Figure 5. RHEB allosterically activates the kinase

a, Rendering of the inactive (left) and active (right) mTOR structures (colored as in Fig. 4a). Arrows indicate the motions of N-heat, kinase-proximal FAT portion, and N lobe domains. b, Activation of mTORC1 phosphorylating 4EBP1 (10 μM) by RHEB-GTPγS, plotted relative to zero RHEB (means as dashes, three independent experiments as open circles; gel in Extended Data Fig. 8h). Dose-response curve and values also shown. c, FAT-KD portions of active (colored as in a) and inactive (gray) mTOR superimposed on their C lobes. Rotations and their axes (red sticks) and approximate hinge locations (residue numbers) marked. d, Catalytic cleft closure in the inactive-to-active transition.

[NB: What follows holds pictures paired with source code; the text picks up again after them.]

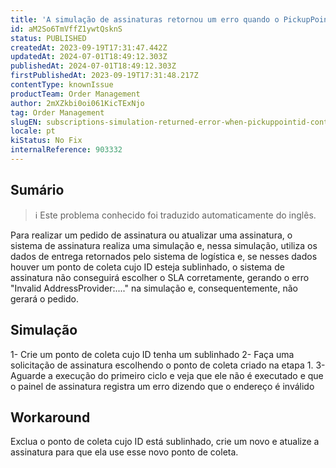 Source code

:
 ```yaml
---
title: 'A simulação de assinaturas retornou um erro quando o PickupPointID contém caracteres especiais'
id: aM2So6TmVffZ1ywtQsknS
status: PUBLISHED
createdAt: 2023-09-19T17:31:47.442Z
updatedAt: 2024-07-01T18:49:12.303Z
publishedAt: 2024-07-01T18:49:12.303Z
firstPublishedAt: 2023-09-19T17:31:48.217Z
contentType: knownIssue
productTeam: Order Management
author: 2mXZkbi0oi061KicTExNjo
tag: Order Management
slugEN: subscriptions-simulation-returned-error-when-pickuppointid-contains-special-characters
locale: pt
kiStatus: No Fix
internalReference: 903332
---
```


## Sumário

>ℹ️ Este problema conhecido foi traduzido automaticamente do inglês.


Para realizar um pedido de assinatura ou atualizar uma assinatura, o sistema de assinatura realiza uma simulação e, nessa simulação, utiliza os dados de entrega retornados pelo sistema de logística e, se nesses dados houver um ponto de coleta cujo ID esteja sublinhado, o sistema de assinatura não conseguirá escolher o SLA corretamente, gerando o erro "Invalid AddressProvider:...." na simulação e, consequentemente, não gerará o pedido.

## Simulação


1- Crie um ponto de coleta cujo ID tenha um sublinhado
2- Faça uma solicitação de assinatura escolhendo o ponto de coleta criado na etapa 1.
3- Aguarde a execução do primeiro ciclo e veja que ele não é executado e que o painel de assinatura registra um erro dizendo que o endereço é inválido

## Workaround


Exclua o ponto de coleta cujo ID está sublinhado, crie um novo e atualize a assinatura para que ela use esse novo ponto de coleta.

Colored as in c, with orientation rotated ~90° around y (red stick, rotation axis 4 from c). e, Cryo-EM density of the AMPPNP from the 3.4 Å reconstruction of RHEB-mTORC1, looking down vertical axis of f. f, Inactive-to-active transition realigns N lobe residues that contact the ATP relative to the Mg²⁺ ligands and catalytic residues on the C lobe. g, Steady-state kinetic analysis of mTORC1 phosphorylating S6K1^367–404 in presence of 250 μM RHEB-GDP (blue plot) or RHEB-GTPγS (red plot). Data of Extended Data Fig. 8i plotted with means as dashes and values from three independent experiments with indicated markers and colors. K_M and k_cat values and simulated curves also shown.

Figure 6. Hyperactivating mutations mimic RHEB’s effects

a, Thirty-four cancer-associated hyperactivating mTOR mutations^, mapped onto apo-mTORC1 FAT-KD portion, colored as in Figure 4a (thick red sticks, mutated residues; assayed mutants labeled). b, RHEB-GTPγS activating S6K1^367–404 (150 μM) phosphorylation by w.t. or indicated mutant mTORC1 (10 nM). Plotted with means as dashes and individual values from three independent experiments with indicated markers and colors. Dose response curves and coefficients also shown.